4.2 Context-rich Problems to solve
In this investigation student groups are given the task of solving two different CRPs. They are presented here together with problem-solving considerations.
Figure 1. The Telescope Problem, one of the context rich problem used in the study.
The Telescope Problem (see Figure 1) is rather straightforward to solve when one have identified useful models or equations describing imaging and magnification in optics. The imaging is given by the lens formula, where the distance to the object, the distance to the image and the focal length for the lens are the parameters. From this the
magnification, as the ratio between the two distances mentioned, is calculated. An alternative to calculate the magnification is the ratio between image size and object size.

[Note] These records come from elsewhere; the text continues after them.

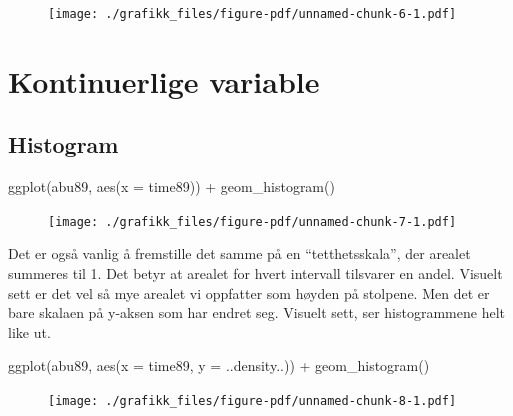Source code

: \documentclass[
  letterpaper,
  DIV=11,
  numbers=noendperiod]{scrreprt}
\newenvironment{Shaded}{\begin{snugshade}}{\end{snugshade}}
\newcommand{\AttributeTok}[1]{\textcolor[rgb]{0.40,0.45,0.13}{#1}}
\newcommand{\FunctionTok}[1]{\textcolor[rgb]{0.28,0.35,0.67}{#1}}
\newcommand{\NormalTok}[1]{\textcolor[rgb]{0.00,0.23,0.31}{#1}}
\newcommand{\SpecialCharTok}[1]{\textcolor[rgb]{0.37,0.37,0.37}{#1}}
\theoremstyle{definition}
\theoremstyle{remark}
\begin{document}
\begin{figure}[H]

{\centering \texttt{[image: ./grafikk\_files/figure-pdf/unnamed-chunk-6-1.pdf]}

}

\end{figure}

\hypertarget{kontinuerlige-variable}{%
\section{Kontinuerlige variable}\label{kontinuerlige-variable}}

\hypertarget{histogram}{%
\subsection{Histogram}\label{histogram}}

\begin{Shaded}
\begin{Highlighting}[]
\FunctionTok{ggplot}\NormalTok{(abu89, }\FunctionTok{aes}\NormalTok{(}\AttributeTok{x =}\NormalTok{ time89)) }\SpecialCharTok{+}
  \FunctionTok{geom\_histogram}\NormalTok{()}
\end{Highlighting}
\end{Shaded}

\begin{figure}[H]

{\centering \texttt{[image: ./grafikk\_files/figure-pdf/unnamed-chunk-7-1.pdf]}

}

\end{figure}

Det er også vanlig å fremstille det samme på en ``tetthetsskala'', der
arealet summeres til 1. Det betyr at arealet for hvert intervall
tilsvarer en andel. Visuelt sett er det vel så mye arealet vi oppfatter
som høyden på stolpene. Men det er bare skalaen på y-aksen som har
endret seg. Visuelt sett, ser histogrammene helt like ut.

\begin{Shaded}
\begin{Highlighting}[]
\FunctionTok{ggplot}\NormalTok{(abu89, }\FunctionTok{aes}\NormalTok{(}\AttributeTok{x =}\NormalTok{ time89, }\AttributeTok{y =}\NormalTok{ ..density..)) }\SpecialCharTok{+}
  \FunctionTok{geom\_histogram}\NormalTok{()}
\end{Highlighting}
\end{Shaded}

\begin{figure}[H]

{\centering \texttt{[image: ./grafikk\_files/figure-pdf/unnamed-chunk-8-1.pdf]}

}

\end{figure}
\end{document}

However, one have to negotiate with ones fellow students regarding what values should be used for the parameter. The problem is hence an open-ended problem (Potts
1994). To solve part of the problem one also have to use data calculated from the star observation mentioned in the problem.
Figure 2. The drink Problem, the second context rich problem used in this study.
Even if a goal is stated in The Drink Problem (see Figure 2), the amount of ice, preferably given in weight, this problem is also an open-ended problem since no volumes, masses, temperatures or other data are given. One also have to negotiate with the other members of the group what ‘suitable temperature’ means and hence no single correct answer exists. As a student one would also probably like to simplify the drink to a glass of water to set up a model that is relatively easy to apply.
An expert can recognises this as an equilibrium problem in calorimetrics, a part of thermodynamics. Based on this knowledge a model can be made in the form of an equation, including the mass of the ice, the goal. The final equation to solve the problem states that the energy entering the ice, to raise the temperature of the ice to zero degrees Celsius, melting the ice and raising the temperature of the water from the melted ice to the final temperature, is equal to the energy removed from the drink (water) when lowering its temperature to the final temperature.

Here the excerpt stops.